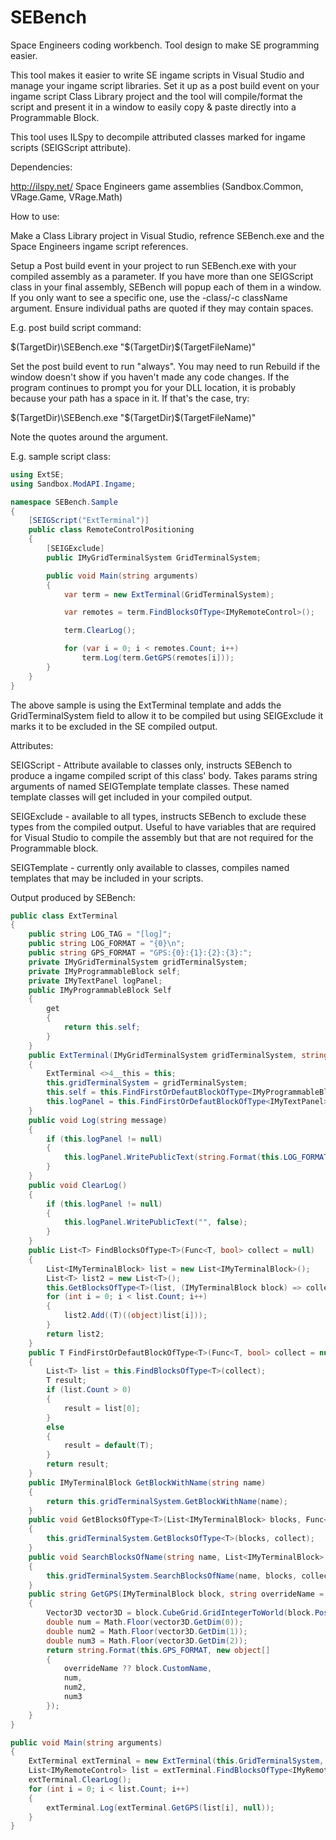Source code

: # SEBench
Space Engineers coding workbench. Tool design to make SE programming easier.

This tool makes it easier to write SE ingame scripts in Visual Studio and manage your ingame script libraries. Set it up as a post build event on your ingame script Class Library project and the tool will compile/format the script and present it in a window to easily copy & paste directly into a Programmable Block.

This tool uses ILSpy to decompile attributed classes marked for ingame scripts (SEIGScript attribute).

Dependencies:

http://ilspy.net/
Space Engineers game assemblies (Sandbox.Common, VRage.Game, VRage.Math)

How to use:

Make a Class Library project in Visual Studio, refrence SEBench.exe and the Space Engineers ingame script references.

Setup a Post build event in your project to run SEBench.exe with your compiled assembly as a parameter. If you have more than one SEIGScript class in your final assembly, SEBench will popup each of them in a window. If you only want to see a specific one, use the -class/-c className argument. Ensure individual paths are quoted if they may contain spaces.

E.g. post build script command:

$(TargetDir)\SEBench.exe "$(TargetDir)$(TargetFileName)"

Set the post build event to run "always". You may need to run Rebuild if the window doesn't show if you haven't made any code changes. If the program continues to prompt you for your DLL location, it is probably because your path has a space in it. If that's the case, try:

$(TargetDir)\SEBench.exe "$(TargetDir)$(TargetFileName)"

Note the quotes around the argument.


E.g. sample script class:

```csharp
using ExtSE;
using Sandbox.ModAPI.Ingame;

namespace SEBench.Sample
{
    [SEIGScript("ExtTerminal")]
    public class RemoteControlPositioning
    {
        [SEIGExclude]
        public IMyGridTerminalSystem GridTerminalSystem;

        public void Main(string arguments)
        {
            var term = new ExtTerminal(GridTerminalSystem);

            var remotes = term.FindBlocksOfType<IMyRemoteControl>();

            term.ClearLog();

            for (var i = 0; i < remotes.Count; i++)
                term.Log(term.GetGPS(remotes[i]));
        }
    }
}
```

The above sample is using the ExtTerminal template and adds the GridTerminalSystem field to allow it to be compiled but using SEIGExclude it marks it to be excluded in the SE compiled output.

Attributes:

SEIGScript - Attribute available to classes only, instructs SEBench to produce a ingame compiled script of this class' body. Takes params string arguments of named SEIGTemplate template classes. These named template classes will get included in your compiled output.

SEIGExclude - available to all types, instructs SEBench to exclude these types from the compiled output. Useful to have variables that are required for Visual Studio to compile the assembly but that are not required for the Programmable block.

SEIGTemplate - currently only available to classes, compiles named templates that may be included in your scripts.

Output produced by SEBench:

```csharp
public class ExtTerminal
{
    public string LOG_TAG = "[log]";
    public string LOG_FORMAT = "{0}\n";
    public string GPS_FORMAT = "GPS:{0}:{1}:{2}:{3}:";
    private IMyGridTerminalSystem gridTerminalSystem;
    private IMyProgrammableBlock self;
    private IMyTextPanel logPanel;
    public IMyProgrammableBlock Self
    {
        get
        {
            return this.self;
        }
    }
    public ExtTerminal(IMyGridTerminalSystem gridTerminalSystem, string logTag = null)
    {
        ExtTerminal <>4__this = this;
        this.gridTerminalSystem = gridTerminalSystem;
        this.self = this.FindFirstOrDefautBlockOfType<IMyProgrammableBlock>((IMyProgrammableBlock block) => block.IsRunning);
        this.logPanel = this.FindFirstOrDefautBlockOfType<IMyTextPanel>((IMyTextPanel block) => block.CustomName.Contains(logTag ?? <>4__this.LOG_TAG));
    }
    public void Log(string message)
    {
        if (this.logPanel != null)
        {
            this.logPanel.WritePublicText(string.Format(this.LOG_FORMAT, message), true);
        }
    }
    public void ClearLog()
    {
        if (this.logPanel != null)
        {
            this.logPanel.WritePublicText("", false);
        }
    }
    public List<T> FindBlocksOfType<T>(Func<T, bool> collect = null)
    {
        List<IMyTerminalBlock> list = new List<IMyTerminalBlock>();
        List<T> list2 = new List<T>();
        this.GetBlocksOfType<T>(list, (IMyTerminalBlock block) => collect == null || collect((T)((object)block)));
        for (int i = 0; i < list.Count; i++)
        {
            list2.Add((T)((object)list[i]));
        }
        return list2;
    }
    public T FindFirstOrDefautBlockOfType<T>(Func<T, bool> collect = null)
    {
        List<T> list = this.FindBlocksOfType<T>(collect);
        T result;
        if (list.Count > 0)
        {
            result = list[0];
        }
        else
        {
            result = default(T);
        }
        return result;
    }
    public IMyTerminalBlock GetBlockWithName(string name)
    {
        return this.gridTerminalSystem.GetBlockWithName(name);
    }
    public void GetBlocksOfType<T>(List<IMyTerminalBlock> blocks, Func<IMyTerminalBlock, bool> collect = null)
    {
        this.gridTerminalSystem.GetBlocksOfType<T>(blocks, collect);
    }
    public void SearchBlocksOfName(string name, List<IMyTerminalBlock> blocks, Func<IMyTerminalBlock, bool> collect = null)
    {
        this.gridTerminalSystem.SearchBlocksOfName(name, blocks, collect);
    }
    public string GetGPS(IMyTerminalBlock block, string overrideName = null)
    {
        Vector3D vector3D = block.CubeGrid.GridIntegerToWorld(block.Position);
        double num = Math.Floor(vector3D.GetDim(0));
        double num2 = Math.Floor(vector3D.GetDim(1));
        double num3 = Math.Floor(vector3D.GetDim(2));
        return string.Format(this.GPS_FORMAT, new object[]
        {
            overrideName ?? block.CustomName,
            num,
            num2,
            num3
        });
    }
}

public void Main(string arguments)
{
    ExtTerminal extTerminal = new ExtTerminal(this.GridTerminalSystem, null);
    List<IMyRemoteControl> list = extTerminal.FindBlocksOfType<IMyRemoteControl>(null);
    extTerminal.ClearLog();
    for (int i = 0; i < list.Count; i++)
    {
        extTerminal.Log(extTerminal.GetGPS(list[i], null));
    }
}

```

============

Scan the material above for the word "project", and copy every line in which it is found.

WORKED SOLUTION>
This tool makes it easier to write SE ingame scripts in Visual Studio and manage your ingame script libraries. Set it up as a post build event on your ingame script Class Library project and the tool will compile/format the script and present it in a window to easily copy & paste directly into a Programmable Block.
Make a Class Library project in Visual Studio, refrence SEBench.exe and the Space Engineers ingame script references.
Setup a Post build event in your project to run SEBench.exe with your compiled assembly as a parameter. If you have more than one SEIGScript class in your final assembly, SEBench will popup each of them in a window. If you only want to see a specific one, use the -class/-c className argument. Ensure individual paths are quoted if they may contain spaces.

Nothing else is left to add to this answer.